Keep only the lines of the material below that contain the word "netplan". Copy those lines.

SOURCE RECORDS:
Content starts

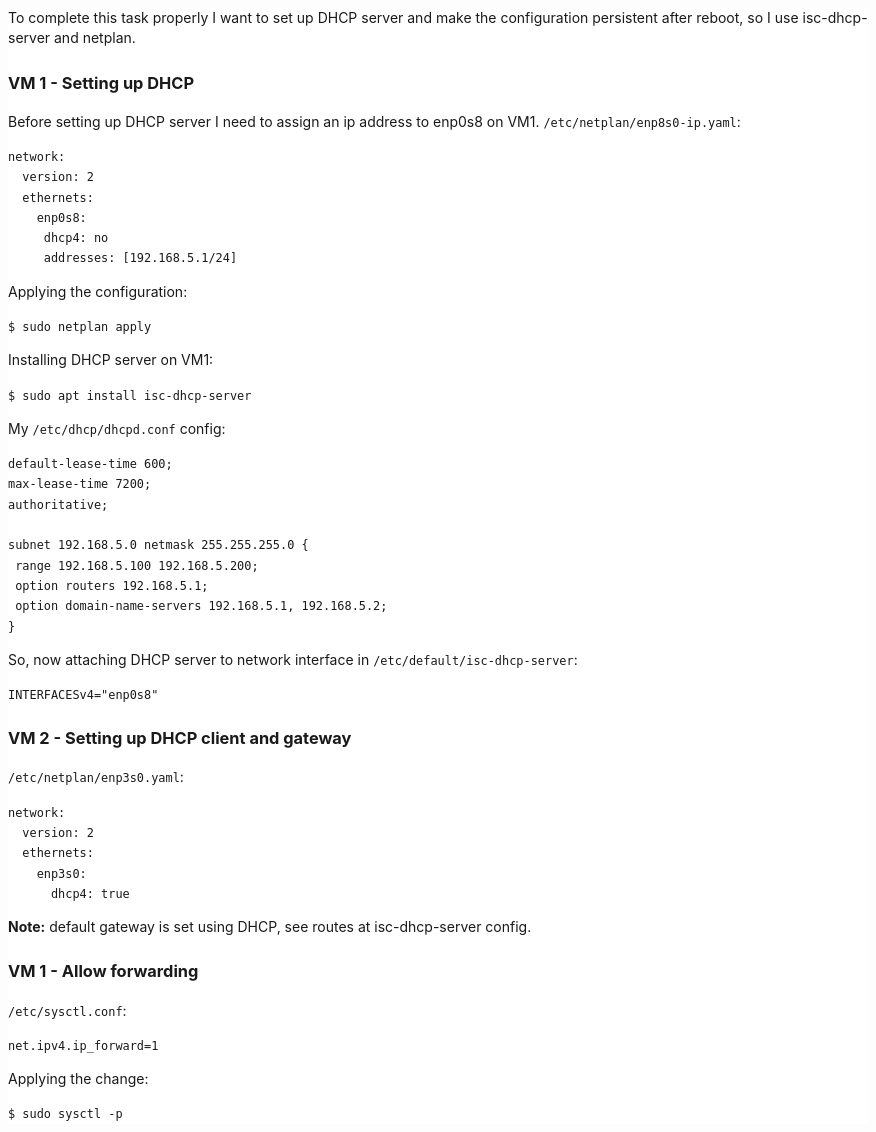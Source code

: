 To complete this task properly I want to set up DHCP server and make the configuration persistent after reboot, so I use isc-dhcp-server and netplan.

### VM 1 - Setting up DHCP
Before setting up DHCP server I need to assign an ip address to enp0s8 on VM1.
`/etc/netplan/enp8s0-ip.yaml`:
```commandline
network:
  version: 2
  ethernets:
    enp0s8:
     dhcp4: no
     addresses: [192.168.5.1/24]
```
Applying the configuration:
```commandline
$ sudo netplan apply
```
Installing DHCP server on VM1:
```commandline
$ sudo apt install isc-dhcp-server
```
My `/etc/dhcp/dhcpd.conf` config:
```commandline
default-lease-time 600;
max-lease-time 7200;
authoritative;
 
subnet 192.168.5.0 netmask 255.255.255.0 {
 range 192.168.5.100 192.168.5.200;
 option routers 192.168.5.1;
 option domain-name-servers 192.168.5.1, 192.168.5.2;
}
```
So, now attaching DHCP server to network interface in `/etc/default/isc-dhcp-server`:
```commandline
INTERFACESv4="enp0s8"
```

### VM 2 - Setting up DHCP client and gateway
`/etc/netplan/enp3s0.yaml`:
```commandline
network:
  version: 2
  ethernets:
    enp3s0: 
      dhcp4: true
```
**Note:** default gateway is set using DHCP, see routes at isc-dhcp-server config.

### VM 1 - Allow forwarding
`/etc/sysctl.conf`:
```commandline
net.ipv4.ip_forward=1
```
Applying the change:
```commandline
$ sudo sysctl -p
```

Content ends

EXERCISE RESPONSE:
: To complete this task properly I want to set up DHCP server and make the configuration persistent after reboot, so I use isc-dhcp-server and netplan.
`/etc/netplan/enp8s0-ip.yaml`:
$ sudo netplan apply
`/etc/netplan/enp3s0.yaml`:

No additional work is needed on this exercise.